Determination of in vivo dissociation constant, KD, of Cdc42-effector complexes in live mammalian cells using single wavelength fluorescence cross-correlation spectroscopy.

The RhoGTPase Cdc42 coordinates cell morphogenesis, cell cycle, and cell polarity decisions downstream of membrane-bound receptors through distinct effector pathways. Cdc42-effector protein interactions represent important elements of cell signaling pathways that regulate cell biology in systems as diverse as yeast and humans. To derive mechanistic insights into cell signaling pathways, it is vital that we generate quantitative data from in vivo systems. We need to be able to measure parameters such as protein concentrations, rates of diffusion, and dissociation constants (K(D)) of protein-protein interactions in vivo. Here we show how single wavelength fluorescence cross-correlation spectroscopy in combination with Förster resonance energy transfer analysis can be used to determine K(D) of Cdc42-effector interactions in live mammalian cells.
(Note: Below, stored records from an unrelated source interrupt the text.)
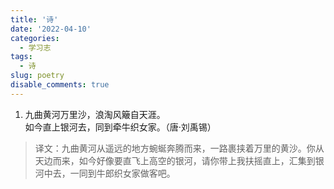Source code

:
 ```yaml
---
title: '诗'
date: '2022-04-10'
categories:
  - 学习志
tags:
  - 诗
slug: poetry
disable_comments: true
---
```

1. 九曲黄河万里沙，浪淘风簸自天涯。  
如今直上银河去，同到牵牛织女家。（唐·刘禹锡）  
> 译文：九曲黄河从遥远的地方蜿蜒奔腾而来，一路裹挟着万里的黄沙。你从天边而来，如今好像要直飞上高空的银河，请你带上我扶摇直上，汇集到银河中去，一同到牛郎织女家做客吧。
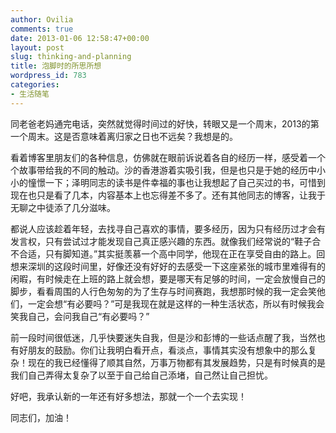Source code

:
 ```yaml
---
author: Ovilia
comments: true
date: 2013-01-06 12:58:47+00:00
layout: post
slug: thinking-and-planning
title: 泡脚时的所思所想
wordpress_id: 783
categories:
- 生活随笔
---
```


同老爸老妈通完电话，突然就觉得时间过的好快，转眼又是一个周末，2013的第一个周末。这是否意味着离归家之日也不远矣？我想是的。

看着博客里朋友们的各种信息，仿佛就在眼前诉说着各自的经历一样，感受着一个个故事带给我的不同的触动。沙的香港游着实吸引我，但是也只是于她的经历中小小的憧憬一下；泽明同志的读书是件幸福的事也让我想起了自己买过的书，可惜到现在也只是看了几本，内容基本上也忘得差不多了。还有其他同志的博客，让我于无聊之中徒添了几分滋味。

都说人应该趁着年轻，去找寻自己喜欢的事情，要多经历，因为只有经历过才会有发言权，只有尝试过才能发现自己真正感兴趣的东西。就像我们经常说的“鞋子合不合适，只有脚知道。”其实挺羡慕一个高中同学，他现在正在享受自由的路上。回想来深圳的这段时间里，好像还没有好好的去感受一下这座紧张的城市里难得有的闲暇，有时候走在上班的路上就会想，要是哪天有足够的时间，一定会放慢自己的脚步，看看周围的人行色匆匆的为了生存与时间赛跑，我想那时候的我一定会笑他们，一定会想“有必要吗？”可是我现在就是这样的一种生活状态，所以有时候我会笑我自己，会问我自己“有必要吗？”

前一段时间很低迷，几乎快要迷失自我，但是沙和彭博的一些话点醒了我，当然也有好朋友的鼓励。你们让我明白看开点，看淡点，事情其实没有想象中的那么复杂！现在的我已经懂得了顺其自然，万事万物都有其发展趋势，只是有时候真的是我们自己弄得太复杂了以至于自己给自己添堵，自己然让自己担忧。

好吧，我承认新的一年还有好多想法，那就一个一个去实现！

同志们，加油！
Constructs encoding green fluorescent protein or monomeric red fluorescent protein fusion proteins of Cdc42, an effector domain (CRIB), and two effectors, neural Wiskott-Aldrich syndrome protein (N-WASP) and insulin receptor substrate protein (IRSp53), were expressed as pairs in Chinese hamster ovary cells, and concentrations of free protein as well as complexed protein were determined. The measured K(D) for Cdc42V12-N-WASP, Cdc42V12-CRIB, and Cdc42V12-IRSp53 was 27, 250, and 391 nm, respectively. The determination of K(D) for Cdc42-effector interactions opens the way to describe cell signaling pathways quantitatively in vivo in mammalian cells.